• [Problem statement]: In the records below, find every line with the word "time" and copy it.

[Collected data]

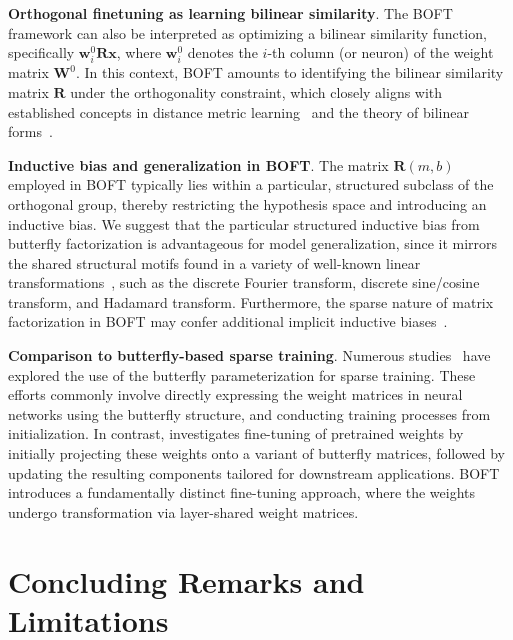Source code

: \textbf{Orthogonal finetuning as learning bilinear similarity}. The BOFT framework can also be interpreted as optimizing a bilinear similarity function, specifically $\bm{w}^0_i\bm{R}\bm{x}$, where $\bm{w}^0_i$ denotes the $i$-th column (or neuron) of the weight matrix $\bm{W}^0$. In this context, BOFT amounts to identifying the bilinear similarity matrix $\bm{R}$ under the orthogonality constraint, which closely aligns with established concepts in distance metric learning~\cite{xing2002distance} and the theory of bilinear forms~\cite{roman2005advanced}.

\textbf{Inductive bias and generalization in BOFT}. The matrix $\bm{R}(m,b)$ employed in BOFT typically lies within a particular, structured subclass of the orthogonal group, thereby restricting the hypothesis space and introducing an inductive bias. We suggest that the particular structured inductive bias from butterfly factorization is advantageous for model generalization, since it mirrors the shared structural motifs found in a variety of well-known linear transformations~\cite{dao2019kaleidoscope}, such as the discrete Fourier transform, discrete sine/cosine transform, and Hadamard transform. Furthermore, the sparse nature of matrix factorization in BOFT may confer additional implicit inductive biases~\cite{gunasekar2017implicit,li2018algorithmic,liu2019neural}.

\textbf{Comparison to butterfly-based sparse training}. Numerous studies~\cite{dao2019learning,dao2019kaleidoscope,chen2022pixelated,dao2022monarch} have explored the use of the butterfly parameterization for sparse training. These efforts commonly involve directly expressing the weight matrices in neural networks using the butterfly structure, and conducting training processes from initialization. In contrast, \cite{dao2022monarch} investigates fine-tuning of pretrained weights by initially projecting these weights onto a variant of butterfly matrices, followed by updating the resulting components tailored for downstream applications. BOFT introduces a fundamentally distinct fine-tuning approach, where the weights undergo transformation via layer-shared weight matrices.



\section{Concluding Remarks and Limitations}

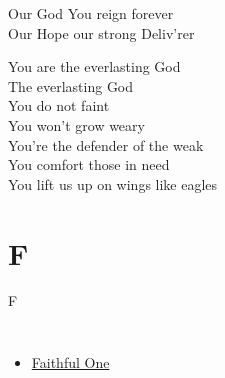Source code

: \documentclass{beamer}
\begin{document}
{\hypertarget{Everlasting God['Strength will rise']Pre}{}
\begin{frame}{}
\fontsize{ 18 }{ 23 }\selectfont

Our God You reign forever\\ 
Our Hope our strong Deliv'rer 

\end{frame}

\hypertarget{Everlasting God['Strength will rise']C}{}
\begin{frame}{}
\fontsize{ 18 }{ 23 }\selectfont

You are the everlasting God\\ 
The everlasting God\\ 
You do not faint\\ 
You won't grow weary\\ 
You're the defender of the weak\\ 
You comfort those in need\\ 
You lift us up on wings like eagles 

\end{frame}

}
\section{F}

\begin{frame}{F}
\begin{columns}
    \begin{itemize}
    \item \hyperlink{Faithful One[]V}{Faithful One }
\end{itemize}


\end{columns}

\end{frame}
\end{document}
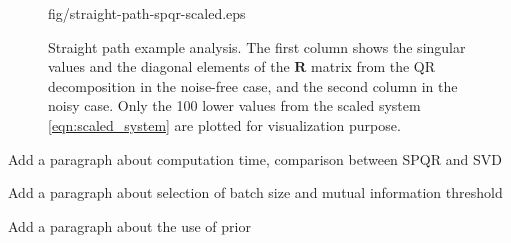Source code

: \begin{figure}[t]
\begin{minipage}{.492\columnwidth}
    {fig/straight-path-spqr-scaled.eps}
\end{minipage}
\caption{Straight path example analysis. The first column shows the singular
  values and the diagonal elements of the $\mathbf{R}$ matrix from the QR
  decomposition in the noise-free case, and the second column in the noisy
  case. Only the 100 lower values from the scaled system
  \eqref{eqn:scaled_system} are plotted for visualization purpose.}
\label{fig:straight-path-analysis}
\end{figure}

Add a paragraph about computation time, comparison between SPQR and SVD

Add a paragraph about selection of batch size and mutual information threshold

Add a paragraph about the use of prior








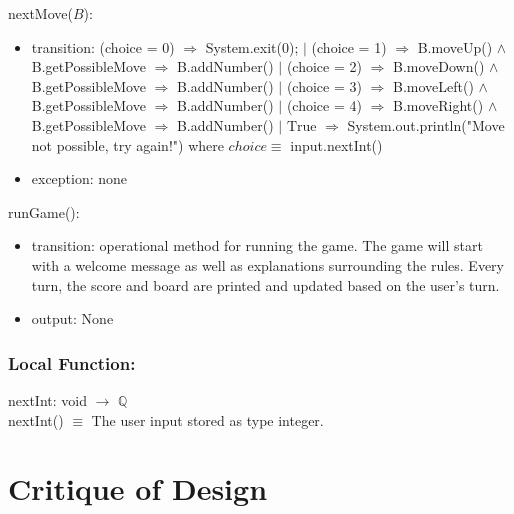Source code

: \documentclass[12pt]{article}
\begin{document}
\noindent nextMove($B$):
\begin{itemize}
\item transition: (choice = 0) $\Rightarrow$ System.exit(0); $|$ \newline (choice = 1) $\Rightarrow$ B.moveUp() $\land$ B.getPossibleMove $\Rightarrow$ B.addNumber() $|$ \newline (choice = 2) $\Rightarrow$ B.moveDown() $\land$ B.getPossibleMove $\Rightarrow$ B.addNumber() $|$ \newline (choice = 3) $\Rightarrow$ B.moveLeft() $\land$ B.getPossibleMove $\Rightarrow$ B.addNumber() $|$ \newline (choice = 4) $\Rightarrow$ B.moveRight() $\land$ B.getPossibleMove $\Rightarrow$ B.addNumber() $|$ \newline $\text{True}$ $\Rightarrow$ System.out.println("Move not possible, try again!")
\newline where $\mathit{choice} \equiv$ input.nextInt()
  
\item exception: none
\end{itemize}

\noindent runGame():
\begin{itemize}
  \item transition: operational method for running the game. The game will start with a welcome message as well as explanations surrounding the rules. Every turn, the score and board are printed and updated based on the user's turn.
  \item output: None
\end{itemize}

\subsubsection*{Local Function:}

nextInt: void $\rightarrow$ $\mathbb{Q}$ \\
nextInt() $\equiv$ The user input stored as type integer.

\newpage

\section*{Critique of Design}
\end{document}
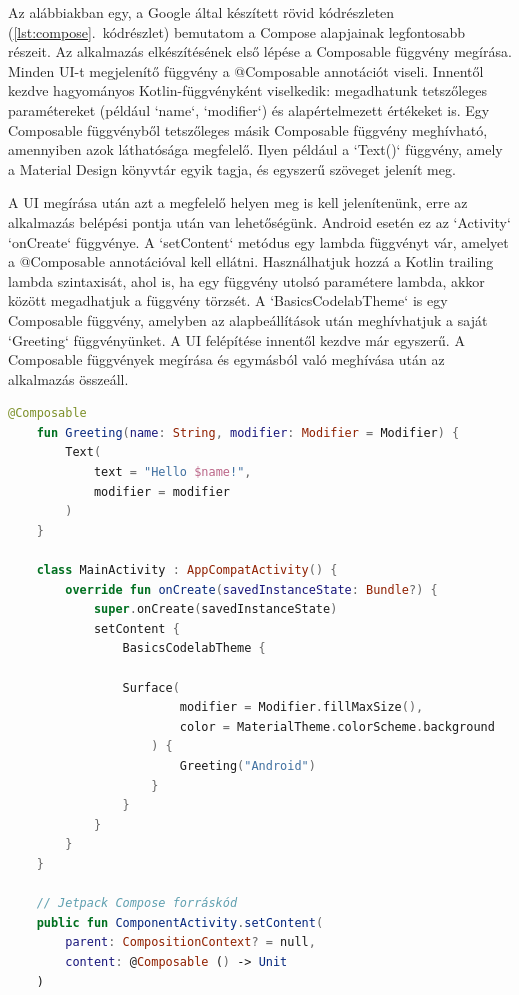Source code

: Az alábbiakban egy, a Google által készített rövid kódrészleten (\ref{lst:compose}.~kódrészlet) bemutatom a Compose alapjainak legfontosabb részeit. \cite{BasicCodelab}  
Az alkalmazás elkészítésének első lépése a Composable függvény megírása.  
Minden UI-t megjelenítő függvény a @Composable annotációt viseli.  
Innentől kezdve hagyományos Kotlin-függvényként viselkedik: megadhatunk tetszőleges paramétereket (például `name`, `modifier`) és alapértelmezett értékeket is.  
Egy Composable függvényből tetszőleges másik Composable függvény meghívható, amennyiben azok láthatósága megfelelő.  
Ilyen például a `Text()` függvény, amely a Material Design könyvtár egyik tagja, és egyszerű szöveget jelenít meg.

A UI megírása után azt a megfelelő helyen meg is kell jelenítenünk, erre az alkalmazás belépési pontja után van lehetőségünk.  
Android esetén ez az `Activity` `onCreate` függvénye.  
A `setContent` metódus egy lambda függvényt vár, amelyet a @Composable annotációval kell ellátni.  
Használhatjuk hozzá a Kotlin trailing lambda szintaxisát, ahol is, ha egy függvény utolsó paramétere lambda, akkor {} között megadhatjuk a függvény törzsét.  
A `BasicsCodelabTheme` is egy Composable függvény, amelyben az alapbeállítások után meghívhatjuk a saját `Greeting` függvényünket.  
A UI felépítése innentől kezdve már egyszerű. A Composable függvények megírása és egymásból való meghívása után az alkalmazás összeáll.

\begin{lstlisting}[caption={Példa a Compose használatára.}, label={lst:compose}, language=Kotlin]
    @Composable
    fun Greeting(name: String, modifier: Modifier = Modifier) {
        Text(
            text = "Hello $name!",
            modifier = modifier
        )
    }

    class MainActivity : AppCompatActivity() {
        override fun onCreate(savedInstanceState: Bundle?) {
            super.onCreate(savedInstanceState)
            setContent {
                BasicsCodelabTheme {

                Surface(
                        modifier = Modifier.fillMaxSize(),
                        color = MaterialTheme.colorScheme.background
                    ) {
                        Greeting("Android")
                    }
                }
            }
        }
    }

    // Jetpack Compose forráskód
    public fun ComponentActivity.setContent(
        parent: CompositionContext? = null,
        content: @Composable () -> Unit
    )
\end{lstlisting}

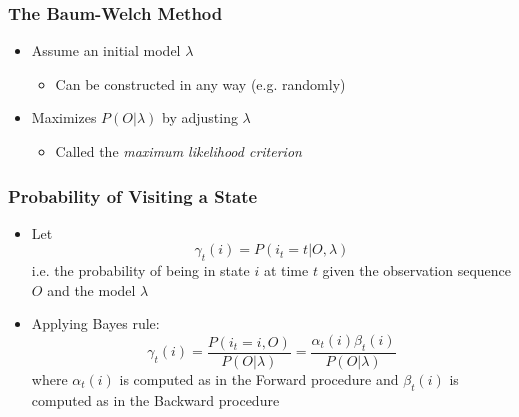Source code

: \documentclass{beamer}
\begin{document}

\begin{frame}
    \frametitle{The Baum-Welch Method}
    \begin{itemize}
    \item Assume an initial model $\lambda$
        \begin{itemize}
        \item Can be constructed in any way (e.g. randomly)
        \end{itemize}
    \item Maximizes $P(O|\lambda)$ by adjusting $\lambda$
        \begin{itemize}
        \item Called the \emph{maximum likelihood criterion}
        \end{itemize}
    \end{itemize}
\end{frame}

\begin{frame}
    \frametitle{Probability of Visiting a State}
    \begin{itemize}
    \item Let
        \begin{displaymath}
            \gamma_t(i) = P(i_t = t|O,\lambda)
        \end{displaymath}
        i.e. the probability of being in state $i$ at time $t$ given the
        observation sequence $O$ and the model $\lambda$
    \item Applying Bayes rule:
        \begin{displaymath}
            \gamma_t(i) = \frac{P(i_t=i,O)}{P(O|\lambda)} = \frac{\alpha_t(i)\beta_t(i)}{P(O|\lambda)}
        \end{displaymath}
        where $\alpha_t(i)$ is computed as in the Forward procedure and
        $\beta_t(i)$ is computed as in the Backward procedure
    \end{itemize}
\end{frame}

\end{document}

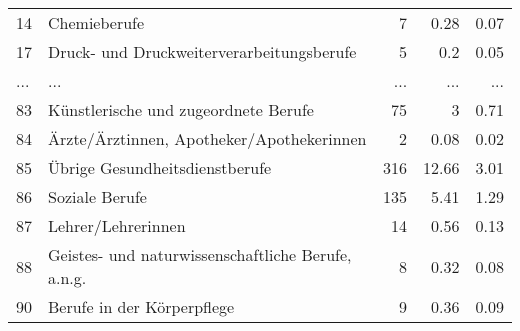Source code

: \begin{longtable}{lXrrr}
        14 & \multicolumn{1}{X}{Chemieberufe} & %
          \num{7} &
          \num[round-mode=places,round-precision=2]{0,28} &
          \num[round-mode=places,round-precision=2]{0,07} \\
        17 & \multicolumn{1}{X}{Druck- und Druckweiterverarbeitungsberufe} & %
          \num{5} &
          \num[round-mode=places,round-precision=2]{0,2} &
          \num[round-mode=places,round-precision=2]{0,05} \\
       ... & ... & ... & ... & ... \\
        83 & \multicolumn{1}{X}{Künstlerische und zugeordnete Berufe} & %
          \num{75} &
          \num[round-mode=places,round-precision=2]{3} &
          \num[round-mode=places,round-precision=2]{0,71} \\

        84 & \multicolumn{1}{X}{Ärzte/Ärztinnen, Apotheker/Apothekerinnen} & %
          \num{2} &
          \num[round-mode=places,round-precision=2]{0,08} &
          \num[round-mode=places,round-precision=2]{0,02} \\

        85 & \multicolumn{1}{X}{Übrige Gesundheitsdienstberufe} & %
          \num{316} &
          \num[round-mode=places,round-precision=2]{12,66} &
          \num[round-mode=places,round-precision=2]{3,01} \\

        86 & \multicolumn{1}{X}{Soziale Berufe} & %
          \num{135} &
          \num[round-mode=places,round-precision=2]{5,41} &
          \num[round-mode=places,round-precision=2]{1,29} \\

        87 & \multicolumn{1}{X}{Lehrer/Lehrerinnen} & %
          \num{14} &
          \num[round-mode=places,round-precision=2]{0,56} &
          \num[round-mode=places,round-precision=2]{0,13} \\

        88 & \multicolumn{1}{X}{Geistes- und naturwissenschaftliche Berufe, a.n.g.} & %
          \num{8} &
          \num[round-mode=places,round-precision=2]{0,32} &
          \num[round-mode=places,round-precision=2]{0,08} \\

        90 & \multicolumn{1}{X}{Berufe in der Körperpflege} & %
          \num{9} &
          \num[round-mode=places,round-precision=2]{0,36} &
          \num[round-mode=places,round-precision=2]{0,09} \\


\end{longtable}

• [Response]:
Add a paragraph about computation time, comparison between SPQR and SVD
        i.e. the probability of being in state $i$ at time $t$ given the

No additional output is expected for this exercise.